Global vectors for word representations (GloVe)
GloVe32 is a distributed word representation model derived from Global Vectors. The GloVe model is an excellent tool for discovering associations between cities, countries, synonyms, and complementary products. SpaCy creates feature vectors using the cosine similarity and euclidean distance approaches to match related and distant words. It can also be used as a framework for word representation to detect psychological stress in online or offline interviews. GloVe is an unsupervised learning example for acquiring vector representations of words. It collects and aggregates global word-to-word co-occurrences from the corpus for training, and it returns a linear substructure of all word vectors in a given space.
FastText representation
FastText33 is a widely used library for learning text representation and classifying text. It is lightweight, free, and open-source. It can work on different devices. We can further reduce it for mobile and thin clients. Facebook’s AI Research (FAIR) lab has created FastText, and basically, it learns word embeddings and text classification. The vector representations of words can be obtained by developing supervised or unsupervised learning algorithms. Pre-trained models of 294 languages are available for use. Word embedding in FastText uses neural networks for execution.
Models used
After completion of word embedding, the sentiment detection was carried out using deep learning models, namely (a) Convolutional Neural Network (CNN), (b) Bidirectional long-short term memory (BLSTM), (c) Multi-channel convolutional neural network (CNN), and (d) Random Multi-model Deep Learning (RMDL).

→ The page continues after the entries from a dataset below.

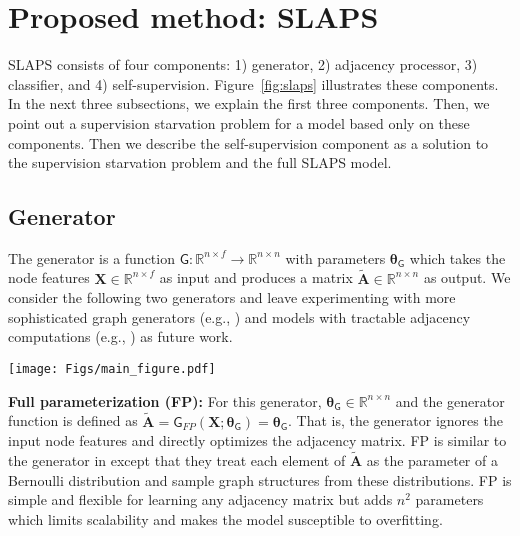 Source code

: \documentclass{article}
\def\mA{{\bm{A}}}
\def\mX{{\bm{X}}}
\newcommand{\func}[1]{\ensuremath{\mathsf{#1}}}
\begin{document}
\section{Proposed method: SLAPS}
SLAPS consists of four components: 1) generator, 2) adjacency processor, 3) classifier, and 4) self-supervision. 
Figure~\ref{fig:slaps} illustrates these components. In the next three subsections, we explain the first three components. Then, we point out a supervision starvation problem for a model based only on these components. Then we describe the self-supervision component as a solution to the supervision starvation problem and the full SLAPS model.

\subsection{Generator} \label{sec:generator}
The generator is a function $\func{G}: \mathbb{R}^{n\times f} \rightarrow \mathbb{R}^{n\times n}$ with parameters $\bm{\theta}_\func{G}$ which takes the node features $\mX \in\mathbb{R}^{n\times f}$ as input and produces a matrix $\tilde{\mA}\in\mathbb{R}^{n\times n}$ as output. We consider the following two generators and leave experimenting with more sophisticated graph generators (e.g., \citep{you2018graphrnn,liu2019graph,liao2019efficient}) and models with tractable adjacency computations (e.g., \citep{choromanski2020rethinking}) as future work.

\begin{figure*}[t]
   \centering
   \texttt{[image: Figs/main\_figure.pdf]}
   \caption{\label{fig:slaps} Overview of SLAPS. At the top, a generator receives the node features and produces a non-symmetric, non-normalized adjacency having (possibly) both positive and negative values (Section~\ref{sec:generator}). The adjacency processor makes the values positive, symmetrizes and normalizes the adjacency (Section~\ref{sec:processor}). The resulting adjacency and the node features go into $\func{GNN_C}$ which predicts the node classes (Section~\ref{sec:classifier}). At the bottom, some noise is added to the node features. The resulting noisy features and the generated adjacency go into $\func{GNN_{DAE}}$ which then denoises the features (Section~\ref{sec:self-supervision}).}
\end{figure*}

\textbf{Full parameterization (FP):} For this generator, $\bm{\theta}_\func{G}\in\mathbb{R}^{n\times n}$ and the generator function is defined as $\tilde{\mA}=\func{G}_{FP}(\mX; \bm{\theta}_\func{G})=\bm{\theta}_\func{G}$. That is, the generator ignores the input node features and directly optimizes the adjacency matrix. 
FP is similar to the generator in \cite{franceschi2019learning} except that they treat each element of $\tilde{\mA}$ as the parameter of a Bernoulli distribution and sample graph structures from these distributions. FP is simple and flexible for learning any adjacency matrix but adds $n^2$ parameters which limits scalability and makes the model susceptible to overfitting.
\end{document}
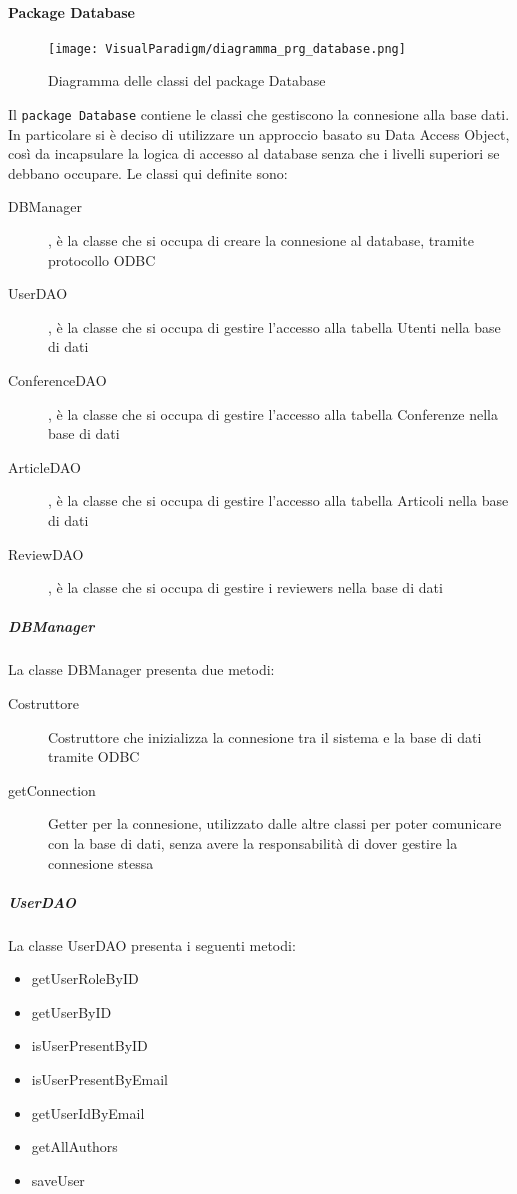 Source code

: \paragraph{Package Database}
\begin{figure}[ht]
  \centering
  \texttt{[image: VisualParadigm/diagramma\_prg\_database.png]}
  \caption{Diagramma delle classi del package Database}
  \label{fig:package_database}
\end{figure}

Il \texttt{package Database} contiene le classi che gestiscono la connesione
alla base dati. In particolare si è deciso di utilizzare un approccio basato
su Data Access Object, così da incapsulare la logica di accesso al database
senza che i livelli superiori se debbano occupare.
Le classi qui definite sono:
\begin{description}
\item[DBManager], è la classe che si occupa di creare la connesione al database, tramite protocollo ODBC
\item[UserDAO], è la classe che si occupa di gestire l'accesso alla tabella Utenti nella base di dati
\item[ConferenceDAO], è la classe che si occupa di gestire l'accesso alla tabella Conferenze nella base di dati
\item[ArticleDAO], è la classe che si occupa di gestire l'accesso alla tabella Articoli nella base di dati
\item[ReviewDAO], è la classe che si occupa di gestire i reviewers nella base di dati
\end{description}

\subparagraph{DBManager}
La classe DBManager presenta due metodi:
\begin{description}
\item[Costruttore] Costruttore che inizializza la connesione tra il sistema e la base di dati tramite ODBC
\item[getConnection] Getter per la connesione, utilizzato dalle altre classi
  per poter comunicare con la base di dati, senza avere la responsabilità di
  dover gestire la connesione stessa
\end{description}

\subparagraph{UserDAO}
La classe UserDAO presenta i seguenti metodi:
\begin{itemize}
\item getUserRoleByID
\item getUserByID
\item isUserPresentByID
\item isUserPresentByEmail
\item getUserIdByEmail
\item getAllAuthors
\item saveUser
\end{itemize}

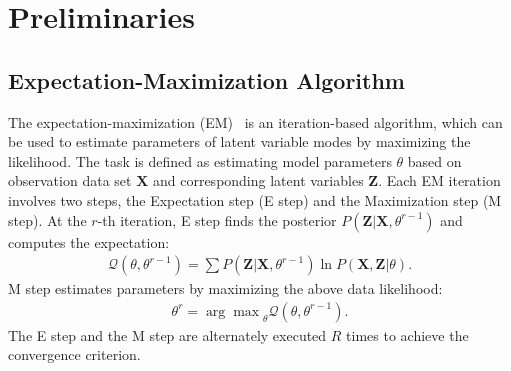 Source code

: \section{Preliminaries}

\subsection{Expectation-Maximization Algorithm}
The expectation-maximization (EM)~\cite{em} is an iteration-based algorithm, which can be used to estimate parameters of latent variable modes by maximizing the likelihood. The task is defined as estimating model parameters $\theta$ based on observation data set $\mathbf{X}$ %
and corresponding latent variables $\mathbf{Z}$. %
Each EM iteration involves two steps, the Expectation step (E step) and the Maximization step (M step). At the $r$-th iteration, E step finds the posterior $P(\mathbf{Z}|\mathbf{X}, \theta^{r-1})$ and computes the expectation:
\vspace{-0.2cm}
	\begin{equation}
	\begin{split}
	 \mathcal{Q}(\theta, \theta^{r-1})=\sum P(\mathbf{Z}|\mathbf{X}, \theta^{r-1})\ln P(\mathbf{X}, \mathbf{Z}|\theta).
	\end{split}
	\label{eq:EM_E}
	\end{equation}
M step estimates parameters by maximizing the above data likelihood:
\vspace{-0.2cm}
	\begin{equation}
	\begin{split}
	 \theta^{r} = {\arg\max}_{\theta}\mathcal{Q}(\theta, \theta^{r-1}).
	\end{split}
	\label{eq:EM_M}
	\end{equation}
The E step and the M step are alternately executed $R$ times to achieve the convergence criterion.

Convolutional neural network (CNN)
The CNN model used is a five-layer sequential model. The architecture consists of an input layer of size equal to length. The second layer is the embedding layer, which is applied to the primary layer and contains 100 neurons. The subsequent layers consist of a 1D convolutional layer on top of the embedding layer having a filter size of 32, a kernel size of 4 with the ‘ReLU’ activation function. After the 1D convolutional layer, the global max pool 1D layer is used for pooling. After getting the output from the pooling layer, two dense layers are used, with the penultimate layer having 24 neurons and a ‘ReLU’ activation function and a final output layer with one neuron and a ‘sigmoid’ activation function. Finally, the above model is compiled using the ‘binary_crossentropy’ loss function, Adam optimizer, and accuracy metrics.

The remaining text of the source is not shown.